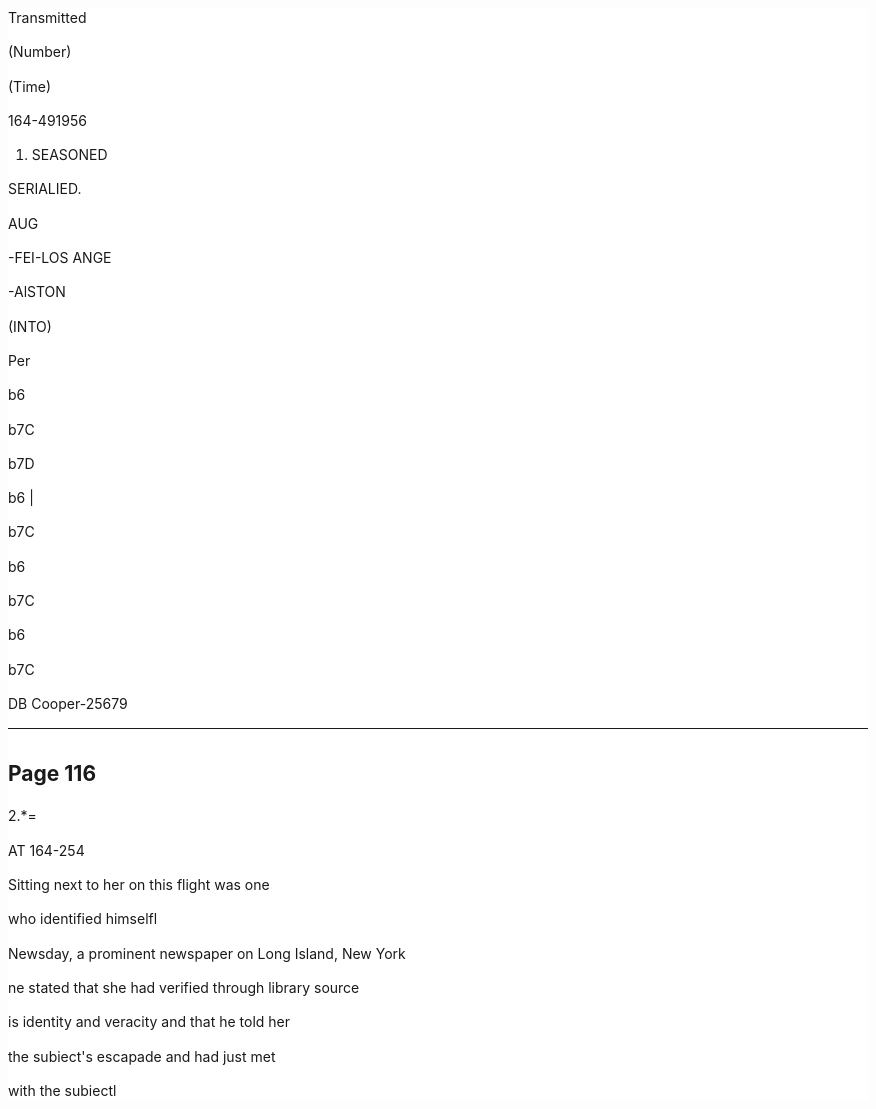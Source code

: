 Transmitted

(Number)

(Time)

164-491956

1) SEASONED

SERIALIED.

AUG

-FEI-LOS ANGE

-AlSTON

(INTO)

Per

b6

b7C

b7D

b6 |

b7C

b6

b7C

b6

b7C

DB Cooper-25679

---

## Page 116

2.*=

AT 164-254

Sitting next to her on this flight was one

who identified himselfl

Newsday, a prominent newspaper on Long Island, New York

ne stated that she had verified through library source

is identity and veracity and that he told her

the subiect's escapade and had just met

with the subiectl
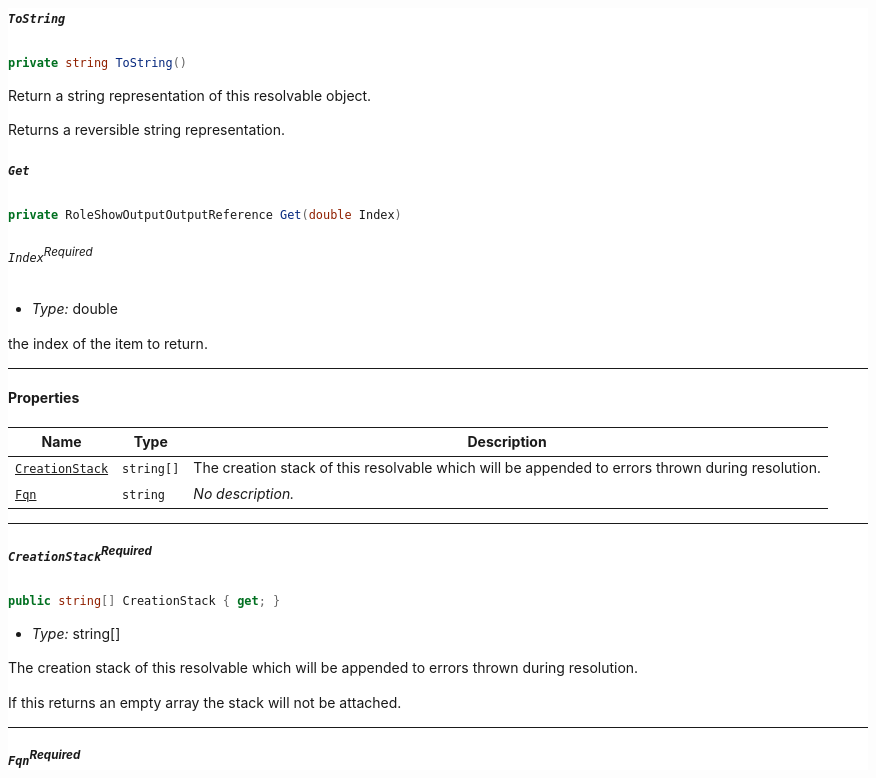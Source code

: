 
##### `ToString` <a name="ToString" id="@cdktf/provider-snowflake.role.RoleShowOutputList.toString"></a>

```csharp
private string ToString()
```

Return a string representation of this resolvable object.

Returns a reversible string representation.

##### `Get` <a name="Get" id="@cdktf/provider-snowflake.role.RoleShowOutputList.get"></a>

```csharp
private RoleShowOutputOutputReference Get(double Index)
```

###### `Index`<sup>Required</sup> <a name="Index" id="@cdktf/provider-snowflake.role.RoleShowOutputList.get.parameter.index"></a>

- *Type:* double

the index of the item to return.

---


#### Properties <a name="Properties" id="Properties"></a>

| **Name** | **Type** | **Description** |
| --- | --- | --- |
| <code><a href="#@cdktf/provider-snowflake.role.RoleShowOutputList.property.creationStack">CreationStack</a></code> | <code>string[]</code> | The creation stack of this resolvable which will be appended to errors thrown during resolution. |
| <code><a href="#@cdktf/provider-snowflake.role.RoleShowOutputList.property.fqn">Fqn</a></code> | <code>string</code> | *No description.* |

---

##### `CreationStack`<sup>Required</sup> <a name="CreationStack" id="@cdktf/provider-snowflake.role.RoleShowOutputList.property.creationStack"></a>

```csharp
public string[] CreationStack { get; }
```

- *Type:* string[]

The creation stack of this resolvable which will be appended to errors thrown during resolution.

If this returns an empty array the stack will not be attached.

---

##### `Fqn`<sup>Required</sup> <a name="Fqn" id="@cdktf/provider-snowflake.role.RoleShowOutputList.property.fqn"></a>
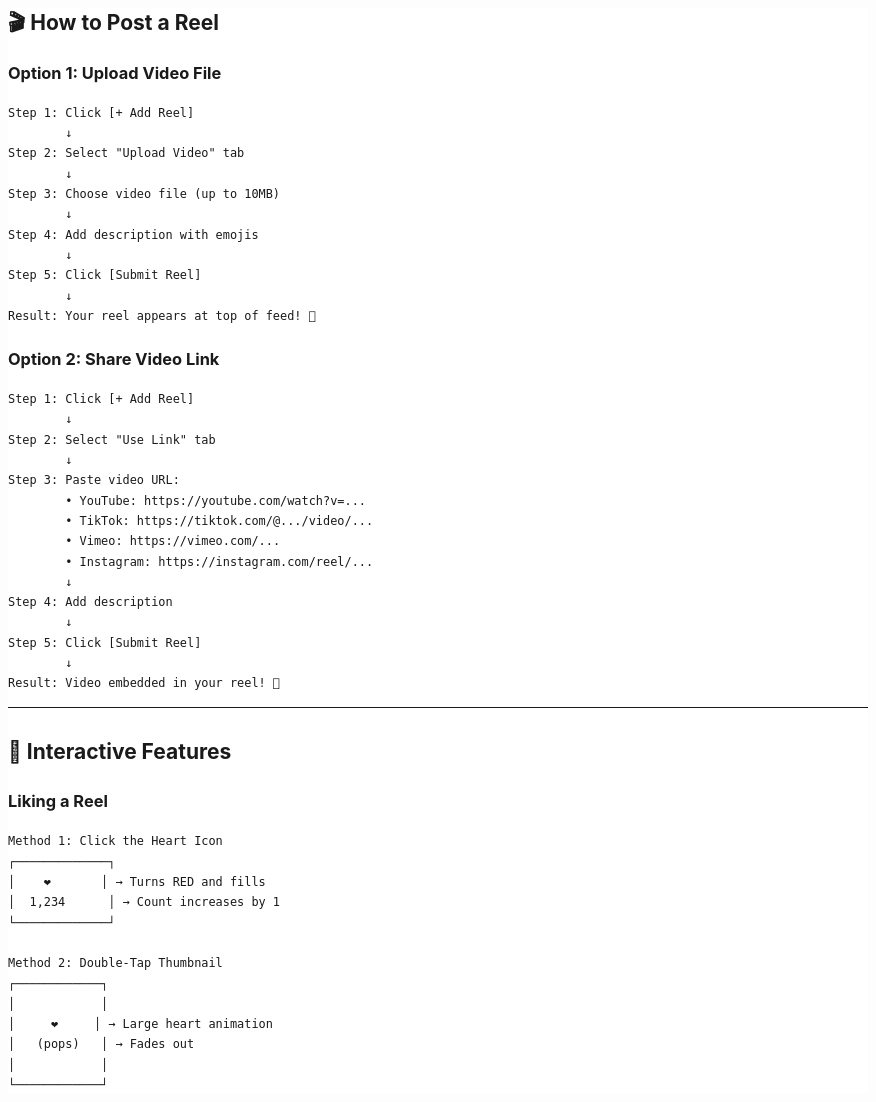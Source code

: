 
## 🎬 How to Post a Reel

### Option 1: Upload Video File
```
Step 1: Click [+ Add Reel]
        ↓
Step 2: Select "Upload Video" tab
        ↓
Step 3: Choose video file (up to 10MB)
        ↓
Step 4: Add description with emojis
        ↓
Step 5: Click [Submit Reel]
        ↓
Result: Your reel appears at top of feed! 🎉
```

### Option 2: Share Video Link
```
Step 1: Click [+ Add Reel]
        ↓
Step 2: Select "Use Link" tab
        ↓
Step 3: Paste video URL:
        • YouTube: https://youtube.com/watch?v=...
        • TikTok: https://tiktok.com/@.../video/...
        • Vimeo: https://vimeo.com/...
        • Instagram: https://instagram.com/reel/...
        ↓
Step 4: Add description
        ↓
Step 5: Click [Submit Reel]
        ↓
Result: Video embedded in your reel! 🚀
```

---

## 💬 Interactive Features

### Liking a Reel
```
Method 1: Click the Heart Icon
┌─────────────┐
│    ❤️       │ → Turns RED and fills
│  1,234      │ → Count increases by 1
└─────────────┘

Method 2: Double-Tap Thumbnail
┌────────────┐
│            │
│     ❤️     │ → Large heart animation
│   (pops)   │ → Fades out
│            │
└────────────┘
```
•••
> [TASK DESCRIPTION]: The range to print runs from the line with "- *Type:* string[]" through the last line of the entries, both included; keep it exact and skip the pictures.

> [FINISHED EXERCISE]:
- *Type:* string[]

The creation stack of this resolvable which will be appended to errors thrown during resolution.

If this returns an empty array the stack will not be attached.

---

##### `Fqn`<sup>Required</sup> <a name="Fqn" id="@cdktf/provider-snowflake.role.RoleShowOutputList.property.fqn"></a>
Source code

: 
## 🎬 How to Post a Reel

### Option 1: Upload Video File
```
Step 1: Click [+ Add Reel]
        ↓
Step 2: Select "Upload Video" tab
        ↓
Step 3: Choose video file (up to 10MB)
        ↓
Step 4: Add description with emojis
        ↓
Step 5: Click [Submit Reel]
        ↓
Result: Your reel appears at top of feed! 🎉
```

### Option 2: Share Video Link
```
Step 1: Click [+ Add Reel]
        ↓
Step 2: Select "Use Link" tab
        ↓
Step 3: Paste video URL:
        • YouTube: https://youtube.com/watch?v=...
        • TikTok: https://tiktok.com/@.../video/...
        • Vimeo: https://vimeo.com/...
        • Instagram: https://instagram.com/reel/...
        ↓
Step 4: Add description
        ↓
Step 5: Click [Submit Reel]
        ↓
Result: Video embedded in your reel! 🚀
```

---

## 💬 Interactive Features

### Liking a Reel
```
Method 1: Click the Heart Icon
┌─────────────┐
│    ❤️       │ → Turns RED and fills
│  1,234      │ → Count increases by 1
└─────────────┘

Method 2: Double-Tap Thumbnail
┌────────────┐
│            │
│     ❤️     │ → Large heart animation
│   (pops)   │ → Fades out
│            │
└────────────┘
```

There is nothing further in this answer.